As readers are aware, I’ve been embroiled in fighting the Thacker Pass lithium mine for the last three years. What you may not know is that the entire region around Thacker Pass, which is known as the McDermitt Caldera, was formed by the Yellowstone Hot Spot 16 million years ago and is rich in lithium because of this geology.

With lithium demand skyrocketing, this entire area — much of it wilderness-quality habitat for rare and threatened wildlife — is is threatened by a “new gold rush.” Many more mines are coming.

First among those is a project in initial stages of “exploration” proposed by the Australian mining corporation Jindalee (operating through a U.S. subsidiary, HiTech Minerals Incorporated) located in Malheur County, Oregon, about 20 miles north of Thacker Pass.

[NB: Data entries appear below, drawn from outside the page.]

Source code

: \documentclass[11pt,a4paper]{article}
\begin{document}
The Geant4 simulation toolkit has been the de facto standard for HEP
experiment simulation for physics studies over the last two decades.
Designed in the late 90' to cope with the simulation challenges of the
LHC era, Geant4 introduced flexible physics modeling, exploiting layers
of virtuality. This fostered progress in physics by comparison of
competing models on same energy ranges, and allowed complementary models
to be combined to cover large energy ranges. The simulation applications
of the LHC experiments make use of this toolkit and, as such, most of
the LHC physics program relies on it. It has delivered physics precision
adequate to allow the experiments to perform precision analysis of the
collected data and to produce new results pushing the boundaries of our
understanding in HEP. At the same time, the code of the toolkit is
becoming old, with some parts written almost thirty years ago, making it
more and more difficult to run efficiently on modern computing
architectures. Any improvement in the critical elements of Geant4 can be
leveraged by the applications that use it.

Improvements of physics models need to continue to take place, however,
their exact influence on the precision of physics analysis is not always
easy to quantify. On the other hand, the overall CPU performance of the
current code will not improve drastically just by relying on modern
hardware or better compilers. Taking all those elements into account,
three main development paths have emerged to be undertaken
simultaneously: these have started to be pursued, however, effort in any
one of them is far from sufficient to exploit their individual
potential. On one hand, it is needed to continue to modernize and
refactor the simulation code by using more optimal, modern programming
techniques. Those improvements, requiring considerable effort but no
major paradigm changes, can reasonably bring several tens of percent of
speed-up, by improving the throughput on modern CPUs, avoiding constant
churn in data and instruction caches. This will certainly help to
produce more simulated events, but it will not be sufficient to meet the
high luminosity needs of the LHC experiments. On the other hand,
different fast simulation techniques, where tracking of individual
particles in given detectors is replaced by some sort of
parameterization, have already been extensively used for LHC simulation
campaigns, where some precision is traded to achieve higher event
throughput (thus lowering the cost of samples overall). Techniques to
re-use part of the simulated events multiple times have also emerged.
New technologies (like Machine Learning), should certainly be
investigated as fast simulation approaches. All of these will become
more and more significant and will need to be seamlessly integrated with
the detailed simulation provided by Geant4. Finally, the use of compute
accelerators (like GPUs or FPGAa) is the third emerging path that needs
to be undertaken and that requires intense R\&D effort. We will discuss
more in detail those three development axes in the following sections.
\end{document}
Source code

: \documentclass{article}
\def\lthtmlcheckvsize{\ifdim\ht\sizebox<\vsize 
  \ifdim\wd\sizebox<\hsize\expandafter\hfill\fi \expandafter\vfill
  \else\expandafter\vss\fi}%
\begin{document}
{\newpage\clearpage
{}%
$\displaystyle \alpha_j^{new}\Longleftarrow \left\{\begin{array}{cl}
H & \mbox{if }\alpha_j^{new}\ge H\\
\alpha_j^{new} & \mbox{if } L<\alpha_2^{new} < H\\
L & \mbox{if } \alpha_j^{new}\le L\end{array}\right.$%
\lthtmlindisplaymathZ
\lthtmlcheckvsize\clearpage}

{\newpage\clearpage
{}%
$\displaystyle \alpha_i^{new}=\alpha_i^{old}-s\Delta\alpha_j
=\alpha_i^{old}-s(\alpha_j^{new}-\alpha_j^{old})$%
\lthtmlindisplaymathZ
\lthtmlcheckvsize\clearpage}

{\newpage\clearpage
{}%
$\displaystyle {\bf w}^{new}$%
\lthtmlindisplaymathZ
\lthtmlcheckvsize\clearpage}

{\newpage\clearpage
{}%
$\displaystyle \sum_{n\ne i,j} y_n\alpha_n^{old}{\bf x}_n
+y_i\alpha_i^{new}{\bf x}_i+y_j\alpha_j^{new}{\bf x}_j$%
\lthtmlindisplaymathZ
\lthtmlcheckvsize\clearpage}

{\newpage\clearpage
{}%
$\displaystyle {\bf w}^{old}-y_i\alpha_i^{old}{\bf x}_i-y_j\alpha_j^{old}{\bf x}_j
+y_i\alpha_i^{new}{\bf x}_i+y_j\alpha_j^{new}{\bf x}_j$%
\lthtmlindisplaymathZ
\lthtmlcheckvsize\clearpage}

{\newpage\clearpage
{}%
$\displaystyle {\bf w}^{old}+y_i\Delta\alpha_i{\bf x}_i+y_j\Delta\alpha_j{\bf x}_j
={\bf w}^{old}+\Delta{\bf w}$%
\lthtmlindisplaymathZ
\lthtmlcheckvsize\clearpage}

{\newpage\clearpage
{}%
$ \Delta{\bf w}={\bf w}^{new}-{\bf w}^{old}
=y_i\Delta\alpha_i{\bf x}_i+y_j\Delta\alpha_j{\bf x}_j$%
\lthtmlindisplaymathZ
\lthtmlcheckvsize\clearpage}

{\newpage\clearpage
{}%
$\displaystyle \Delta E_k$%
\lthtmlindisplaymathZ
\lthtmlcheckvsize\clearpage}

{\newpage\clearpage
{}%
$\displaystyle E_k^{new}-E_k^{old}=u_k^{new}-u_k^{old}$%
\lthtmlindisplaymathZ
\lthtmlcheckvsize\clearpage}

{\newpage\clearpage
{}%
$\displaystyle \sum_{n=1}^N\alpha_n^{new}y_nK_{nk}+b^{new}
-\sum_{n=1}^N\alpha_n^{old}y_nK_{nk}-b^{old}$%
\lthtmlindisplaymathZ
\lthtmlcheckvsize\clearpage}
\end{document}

The following is a public comment I submitted to the Bureau of Land Management yesterday, which was the deadline for public input on what is called the “scoping” stage of permitting for additional drilling on the site. But in a democracy, the public comment period never ends. If you are opposed to the HiTech Minerals project, I recommend you contact the Bureau of Land Management Office in Vale, OR and Oregon legislators to explain your concerns in detail. Please send any comments you make to Protect Thacker Pass, or contact us with more ideas or to collaborate.

Please note that my comment begins with a discussion of why BLM’s authority is illigitimate.

To Whom It May Concern:

My name is Max Wilbert. I am writing because the Bureau of Land Management (BLM) is considering whether or not to authorize HiTech Minerals Incorporated to conduct up to five years of exploratory geologic drilling projects on public lands in the northern McDermitt Caldera, in Malheur County, Oregon as part of early-stage feasibility studies for a major lithium mine.

These comments are based on my review of the Exploration Plans of Operations (version 3) available on the BLM website. I am a concerned individual and for the past 20 years have worked with environmental organizations to address global warming and conserve the natural environment. I am also the author of a book called Bright Green Lies that analyzes the harms caused by mining lithium, among other metals.

Before I say anything about the exploration project in detail—rest assured, I do indeed have “substantive comments”—I must contest the notion that the Bureau of Land Management has meaningful authority to issue such a permit. (NB for BLM employees: this is not meant as a personal attack on you. It’s a historical critique of the institution).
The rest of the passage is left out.